# Stock Selection for the Defensive Investor
**Purpose.** Purpose of this notebook is to select companies that pass Ben Graham's test criteria for the *defensive investor*, as described in *Chapter 14 of Intelligent Investor*.
The criteria has 7 tests:
1. **Adequate Size of the Enterprise.** Not less than \\$100 million of annual sales for an industrial company and, not less than \\$50 million of total assets for a public utility.


2. **A Sufficiently Strong Financial Condition.** For industrial companies current assets should be at least twice current liabilities—a so-called two-to-one current ratio. Also, long-term debt should not exceed the net current assets (or “working capital”). For public utilities the debt should not exceed twice the stock equity (at book value).


3. **Earnings Stability.** Some earnings for the common stock in each of the past ten years.


4. **Dividend Record.** Uninterrupted payments for at least the past 20 years.

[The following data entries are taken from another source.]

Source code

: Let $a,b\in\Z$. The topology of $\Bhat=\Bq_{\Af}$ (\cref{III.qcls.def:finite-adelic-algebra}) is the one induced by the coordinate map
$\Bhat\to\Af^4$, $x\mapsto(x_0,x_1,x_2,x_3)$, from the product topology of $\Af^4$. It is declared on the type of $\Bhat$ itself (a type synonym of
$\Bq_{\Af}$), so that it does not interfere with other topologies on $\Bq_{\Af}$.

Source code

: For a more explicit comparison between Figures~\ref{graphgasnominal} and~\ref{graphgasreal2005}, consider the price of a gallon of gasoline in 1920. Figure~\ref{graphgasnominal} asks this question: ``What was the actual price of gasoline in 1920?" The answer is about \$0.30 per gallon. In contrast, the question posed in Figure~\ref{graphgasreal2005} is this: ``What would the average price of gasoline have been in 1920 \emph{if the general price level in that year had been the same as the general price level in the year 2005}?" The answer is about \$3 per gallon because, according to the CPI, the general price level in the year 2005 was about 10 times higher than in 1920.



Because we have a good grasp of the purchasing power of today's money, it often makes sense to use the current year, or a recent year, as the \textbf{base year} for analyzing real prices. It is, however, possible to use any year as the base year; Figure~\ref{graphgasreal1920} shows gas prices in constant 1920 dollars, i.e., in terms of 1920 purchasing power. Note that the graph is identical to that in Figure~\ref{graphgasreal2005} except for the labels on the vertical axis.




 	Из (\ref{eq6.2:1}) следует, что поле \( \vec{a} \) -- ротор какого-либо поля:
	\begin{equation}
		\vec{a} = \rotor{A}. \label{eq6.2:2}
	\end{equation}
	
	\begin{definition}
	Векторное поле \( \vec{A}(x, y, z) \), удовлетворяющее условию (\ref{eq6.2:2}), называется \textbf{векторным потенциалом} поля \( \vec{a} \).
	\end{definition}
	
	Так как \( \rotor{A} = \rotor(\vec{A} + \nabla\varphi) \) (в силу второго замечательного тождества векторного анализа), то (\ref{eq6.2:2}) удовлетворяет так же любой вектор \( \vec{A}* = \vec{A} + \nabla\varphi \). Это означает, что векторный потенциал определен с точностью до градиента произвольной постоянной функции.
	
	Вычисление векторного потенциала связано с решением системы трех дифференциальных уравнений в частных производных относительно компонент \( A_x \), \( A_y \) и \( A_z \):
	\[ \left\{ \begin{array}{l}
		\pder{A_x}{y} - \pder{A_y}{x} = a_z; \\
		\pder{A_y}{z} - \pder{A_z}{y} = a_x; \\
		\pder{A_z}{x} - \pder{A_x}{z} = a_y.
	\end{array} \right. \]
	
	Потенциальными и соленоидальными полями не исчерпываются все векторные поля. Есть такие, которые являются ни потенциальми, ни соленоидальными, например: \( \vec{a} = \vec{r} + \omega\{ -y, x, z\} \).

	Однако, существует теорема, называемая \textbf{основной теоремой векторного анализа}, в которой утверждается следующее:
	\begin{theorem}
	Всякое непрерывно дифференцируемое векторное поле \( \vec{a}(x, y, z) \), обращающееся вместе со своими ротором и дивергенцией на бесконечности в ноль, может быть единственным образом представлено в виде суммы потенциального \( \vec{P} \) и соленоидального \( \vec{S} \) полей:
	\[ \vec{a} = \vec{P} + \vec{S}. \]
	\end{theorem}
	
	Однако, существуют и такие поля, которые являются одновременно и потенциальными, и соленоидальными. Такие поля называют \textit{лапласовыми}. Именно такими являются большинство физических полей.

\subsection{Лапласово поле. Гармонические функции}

5. **Earnings Growth.** A minimum increase of at least one-third in per-share earnings in the past ten years using three-year averages at the beginning and end.


6. **Moderate Price/Earnings Ratio.** Current price should not be more than 15 times average earnings of the past three years.


7. **Moderate Ratio of Price to Assets.** Current price should not be more than 1½ times the book value last reported. However, a multiplier of earnings below 15 could justify a correspondingly higher multiplier of assets. As a rule of thumb we suggest that the product of the multiplier times the ratio of price to book value should not exceed 22.5.

In [130]:
import sys
import pandas as pd
import numpy as np
import quandl
import os
import warnings
from tqdm import tqdm_notebook as tqdm
#import humanize

warnings.filterwarnings('ignore')
quandl.ApiConfig.api_key = os.getenv('QUANDL_APY_KEY')
print(f'Python version: {sys.version}')
print(f'Pandas version: {pd.__version__}\nNumpy version: {np.__version__}')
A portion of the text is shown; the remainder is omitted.